Congress passes laws that empower regulatory agencies to solve problems, the agencies figure out how to do that and put the rules into place, and the solutions get enforced by the agencies. And when somebody sues to overturn the rules, if the courts determine they were arrived at through a reasonable process without corruption, those rules stand.
Then came a group of rightwing Supreme Court justices — including Neil Gorsuch — who overturned rules made by the EPA about CO2 emissions from power plants in their June, 2022 West Virginia v EPA decision, taking the first big bite out of the Chevron deference.

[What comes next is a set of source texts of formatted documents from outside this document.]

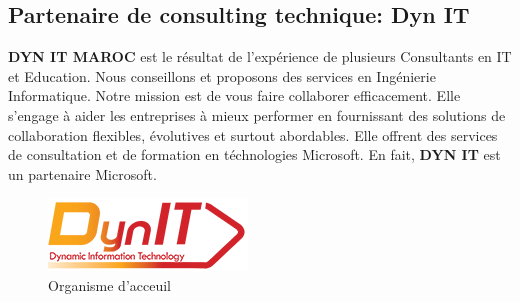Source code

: \documentclass[a4paper]{report}
\begin{document}
\begin{doublespace}
    \subsection{Partenaire de consulting technique: Dyn IT}
    \textbf{DYN IT MAROC} est le résultat de l’expérience de plusieurs Consultants en IT et Education.
    Nous conseillons et proposons des services en Ingénierie Informatique. Notre mission est de
    vous faire collaborer efficacement. Elle s'engage à aider les entreprises à mieux performer
    en fournissant des solutions de collaboration flexibles, évolutives et surtout abordables.
    Elle offrent des services de consultation et de formation en téchnologies Microsoft. En fait,
    \textbf{DYN IT} est un partenaire Microsoft.
    \begin{figure}[H]
        \begin{center}
            \includegraphics[scale=0.6]{images/dynit.png}
            \caption{Organisme d'acceuil}
        \end{center}
    \end{figure}

\end{doublespace}
\end{document}
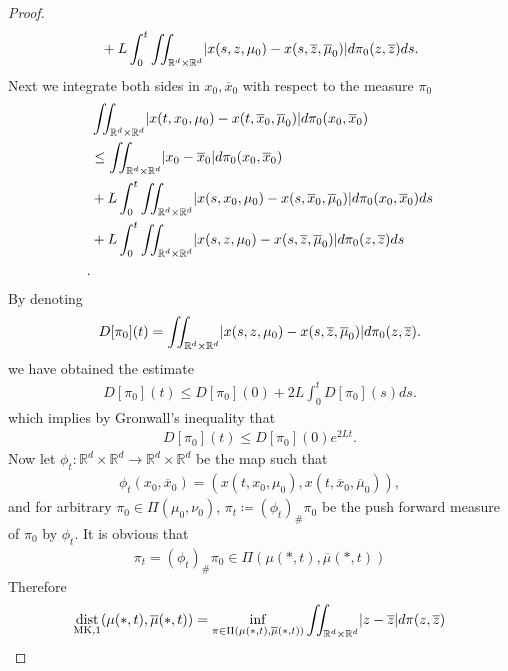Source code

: \begin{proof}
\begin{alignat*}{3}
  &  &&+L \int_0^{t} \iint_{\mathbb{R}^{d} \times  \mathbb{R}^{d}  }  \lvert x(s,z,\mu_0) - x(s,\overline{z},\overline{\mu }_0  )\rvert  d\pi_0(z,\overline{z} ) ds
.\end{alignat*}
Next we integrate both sides in $x_{0},\overline{x}_0 $ with respect to the measure $\pi_0$
\begin{align*}
  &\iint_{\mathbb{R}^{d} \times  \mathbb{R}^{d}  }\lvert x(t,x_{0},\mu_0) - x(t,\overline{x}_0,\overline{\mu }_0  )\rvert d\pi_0(x_{0},\overline{x}_0 )\\
  &\le  \iint_{\mathbb{R}^{d}\times \mathbb{R}^{d}  }\lvert x_{0}-\overline{x}_0 \rvert d\pi_0(x_{0},\overline{x}_0 )\\
  &+ L \int_0^{t} \iint_{\mathbb{R}^{d} \times  \mathbb{R}^{d}  }   \lvert x(s,x_{0},\mu_0)-x(s,\overline{x}_0,\overline{\mu }_0  )\rvert d\pi_0(x_{0},\overline{x}_0 ) ds\\
  &+ L \int_0^{t} \iint_{\mathbb{R}^{d} \times  \mathbb{R}^{d}  }   \lvert x(s,z,\mu_0)-x(s,\overline{z},\overline{\mu }_0  )\rvert d\pi_0(z,\overline{z}  ) ds\\
.\end{align*}
By denoting 
\begin{align*}
  D[\pi_0](t) = \iint_{\mathbb{R}^{d}\times \mathbb{R}^{d}  }\lvert x(s,z,\mu_0)-x(s,\overline{z},\overline{\mu }_0  )\rvert d\pi_0(z,\overline{z} )
.\end{align*}
we have obtained the estimate 
\begin{align*}
  D[\pi_0](t) \le  D[\pi_0](0) + 2L\int_0^{t}D[\pi_{0}] (s) ds
.\end{align*}
which implies by Gronwall's inequality that 
\begin{align*}
  D[\pi_0](t) \le D[\pi_0](0)e^{2Lt} 
.\end{align*}
Now let $\phi_t : \mathbb{R}^{d} \times  \mathbb{R}^{d} \to  \mathbb{R}^{d} \times  \mathbb{R}^{d}    $ be the map such that 
\begin{align*}
  \phi_t(x_{0},\overline{x}_0 ) = (x(t,x_{0},\mu_0),x(t,\overline{x}_0,\overline{\mu }_0  )),
\end{align*}
and for arbitrary $\pi_0 \in  \Pi(\mu_0,\nu_0)$, $\pi_t \coloneqq  (\phi_t)_\# \pi_0$ be the push forward measure of $\pi_0$ by $\phi_t$.
It is obvious that 
\begin{align*}
  \pi_t = (\phi_t)_\# \pi_0 \in  \Pi(\mu(*,t),\overline{\mu }(*,t) )
\end{align*}
Therefore 
\begin{align*}
  \dist_{\text{MK},1}(\mu(*,t),\overline{\mu }(*,t) ) &= \inf_{\pi \in \Pi(\mu(*,t),\overline{\mu }(*,t) ) } \iint_{\mathbb{R}^{d} \times  \mathbb{R}^{d}  } \abs{z-\overline{z} } d\pi(z,\overline{z} )\\

\end{align*}
\end{proof}
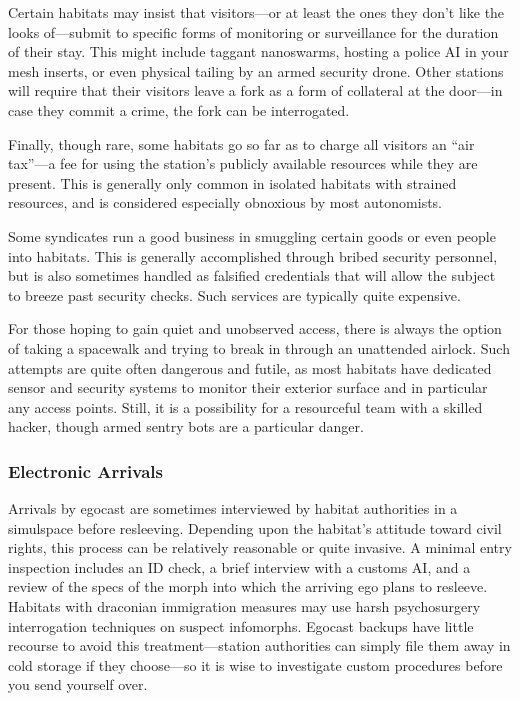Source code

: Certain habitats may insist that visitors—or at 
least the ones they don't like the looks of—submit to 
specific forms of monitoring or surveillance for the 
duration of their stay. This might include taggant 
nanoswarms, hosting a police AI in your mesh inserts, 
or even physical tailing by an armed security drone. 
Other stations will require that their visitors leave a 
fork as a form of collateral at the door—in case they 
commit a crime, the fork can be interrogated.

Finally, though rare, some habitats go so far as to 
charge all visitors an ``air tax''—a fee for using the 
station's publicly available resources while they are 
present. This is generally only common in isolated 
habitats with strained resources, and is considered 
especially obnoxious by most autonomists.

Some syndicates run a good business in smuggling 
certain goods or even people into habitats. This is generally
accomplished through bribed security personnel,
but is also sometimes handled as falsified credentials 
that will allow the subject to breeze past security 
checks. Such services are typically quite expensive.

For those hoping to gain quiet and unobserved 
access, there is always the option of taking a spacewalk
and trying to break in through an unattended
airlock. Such attempts are quite often dangerous and 
futile, as most habitats have dedicated sensor and 
security systems to monitor their exterior surface and 
in particular any access points. Still, it is a possibility 
for a resourceful team with a skilled hacker, though 
armed sentry bots are a particular danger.

\subsubsection{Electronic Arrivals}

Arrivals by egocast are sometimes interviewed by 
habitat authorities in a simulspace before resleeving. 
Depending upon the habitat's attitude toward civil 
rights, this process can be relatively reasonable or 
quite invasive. A minimal entry inspection includes an 
ID check, a brief interview with a customs AI, and a 
review of the specs of the morph into which the arriving
ego plans to resleeve. Habitats with draconian
immigration measures may use harsh psychosurgery 
interrogation techniques on suspect infomorphs. Egocast
backups have little recourse to avoid this treatment—station
authorities can simply file them away
in cold storage if they choose—so it is wise to investigate
custom procedures before you send yourself over.

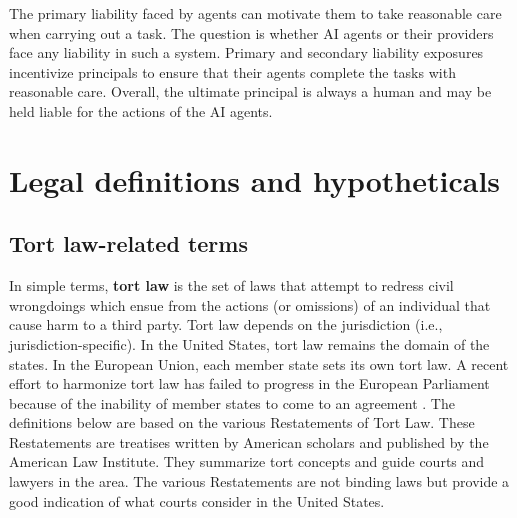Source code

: \documentclass[11pt]{article}
\begin{document}
The primary liability faced by agents can motivate them to take reasonable care when carrying out a task.  The question is whether AI agents or their providers face any liability in such a system.  Primary and secondary liability exposures incentivize principals to ensure that their agents complete the tasks with reasonable care. Overall, the ultimate principal is always a human and may be held liable for the actions of the AI agents.

\section{Legal definitions and hypotheticals}
\label{sec:legdef}

\subsection{Tort law-related terms}
In simple terms, \textbf{tort law} is the set of laws that attempt to redress civil wrongdoings which ensue from the actions (or omissions) of an individual that cause harm to a third party.  Tort law depends on the jurisdiction (i.e., jurisdiction-specific). In the United States, tort law remains the domain of the states. In the European Union, each member state sets its own tort law. A recent effort to harmonize tort law has failed to progress in the European Parliament because of the inability of member states to come to an agreement \citep{libert_ai_2025}. The definitions below are based on the various Restatements of Tort Law.  These Restatements are treatises written by American scholars and published by the American Law Institute.  They summarize tort concepts and guide courts and lawyers in the area.  The various Restatements \citep{rest_tort_2,rest_tort_3} are not binding laws but provide a good indication of what courts consider in the United States.
\end{document}
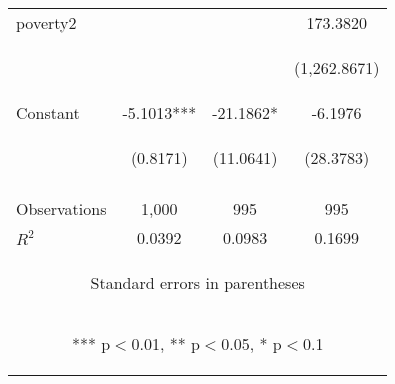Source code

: \begin{center}
\begin{tabular}{lccc}
poverty2 &  &  & 173.3820 \\
\vspace{4pt} & \begin{footnotesize}\end{footnotesize} & \begin{footnotesize}\end{footnotesize} & \begin{footnotesize}(1,262.8671)\end{footnotesize} \\
Constant & -5.1013*** & -21.1862* & -6.1976 \\
 & \begin{footnotesize}(0.8171)\end{footnotesize} & \begin{footnotesize}(11.0641)\end{footnotesize} & \begin{footnotesize}(28.3783)\end{footnotesize} \\
\vspace{4pt} & \begin{footnotesize}\end{footnotesize} & \begin{footnotesize}\end{footnotesize} & \begin{footnotesize}\end{footnotesize} \\
Observations & 1,000 & 995 & 995 \\
 $R^2$ & 0.0392 & 0.0983 & 0.1699 \\ \hline
\multicolumn{4}{c}{\begin{footnotesize} Standard errors in parentheses\end{footnotesize}} \\
\multicolumn{4}{c}{\begin{footnotesize} *** p$<$0.01, ** p$<$0.05, * p$<$0.1\end{footnotesize}} \\
\end{tabular}
\end{center}
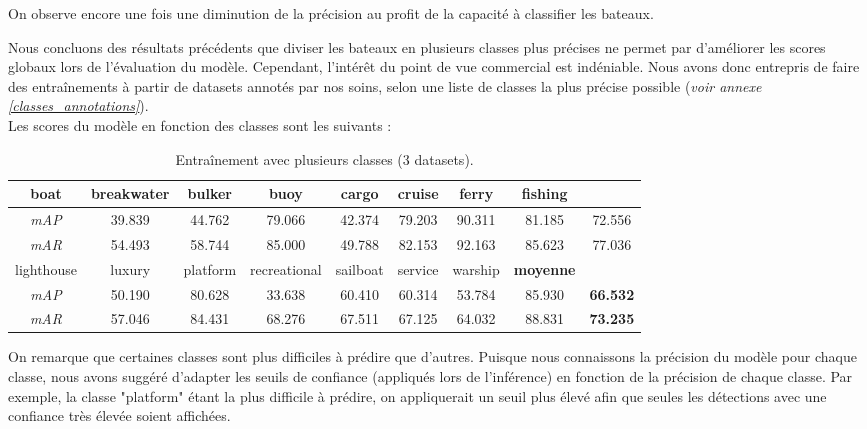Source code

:On observe encore une fois une diminution de la précision au profit de la capacité à classifier
les bateaux.

Nous concluons des résultats précédents que diviser les bateaux en plusieurs classes plus précises
ne permet par d'améliorer les scores globaux lors de l'évaluation du modèle. Cependant,
l'intérêt du point de vue commercial est indéniable. Nous avons donc entrepris de faire des
entraînements à partir de datasets annotés par nos soins, selon une liste de classes
la plus précise possible (\textit{voir annexe \ref{classes_annotations}}).\\

Les scores du modèle en fonction des classes sont les suivants : \\

\begin{table}[H]
    \begin{center}
        \begin{tabular}{c c c c c c c c c}
            \hline
            boat & breakwater & bulker & buoy & cargo & cruise & ferry & fishing \\
            \hline
            
            \textit{mAP} & 39.839 & 44.762 & 79.066 & 42.374 & 79.203 & 90.311 & 81.185 & 72.556 \\
            \textit{mAR} & 54.493 & 58.744 & 85.000 & 49.788 & 82.153 & 92.163 & 85.623 & 77.036 \\
            \hline
            lighthouse & luxury & platform & recreational & sailboat & service & warship & \textbf{moyenne} \\
            \hline
            
            \textit{mAP} & 50.190 & 80.628 & 33.638 & 60.410 & 60.314 & 53.784 & 85.930 & \textbf{66.532 }\\
            \textit{mAR} & 57.046 & 84.431 & 68.276 & 67.511 & 67.125 & 64.032 & 88.831 & \textbf{73.235 }\\
        \end{tabular}
    \end{center}
    \caption{Entraînement avec plusieurs classes (3 datasets).}
\end{table}

On remarque que certaines classes sont plus difficiles à prédire que d'autres.
Puisque nous connaissons la précision du modèle pour chaque classe, nous avons suggéré d'adapter les
seuils de confiance (appliqués lors de l'inférence) en fonction de la précision de chaque classe.
Par exemple, la classe "platform" étant la plus difficile à prédire, on appliquerait un seuil plus élevé afin
que seules les détections avec une confiance très élevée soient affichées.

Their rationale was that because the legislation that created the EPA doesn’t specifically mention “regulating CO2,” the agency lacks that power. And now it has lost that power, the result of that West Virginia v EPA decision last year.
The coal-, oil-, and natural-gas industries have been popping champagne corks for over a year now, as CO2 levels continue to increase along with the temperature of our planet and the violence of our weather.
In addition to Gorsuch, the Court’s decision-makers in West Virginia v EPA included Amy Coney Barrett whose father was a lawyer for Shell Oil for decades, and John Roberts, Samuel Alito, and Brett Kavanaugh who are all on the Court in part because of support from a network funded by fossil fuel billionaires and their industry (among others) that brought that case and are now bringing Loper v Raimondo.
And, of course, there’s Clarence “on the take” Thomas, who supported the Chevron deference 15 years ago but, since being wined and dined by rightwing billionaires, in 2020 wrote:
“Chevron compels judges to abdicate the judicial power without constitutional sanction. … Chevron also gives federal agencies unconstitutional power.”
Giving us a clue to how this will probably go down, all six Republicans on the Court voted to gut the EPA’s ability to regulate CO2; all 3 Democratic appointees opposed the decision.
Elena Kagan wrote that the Court:
“[D]oes not have a clue about how to address climate change…yet it appoints itself, instead of congress or the expert agency…the decision-maker on climate policy. I cannot think of many things more frightening.”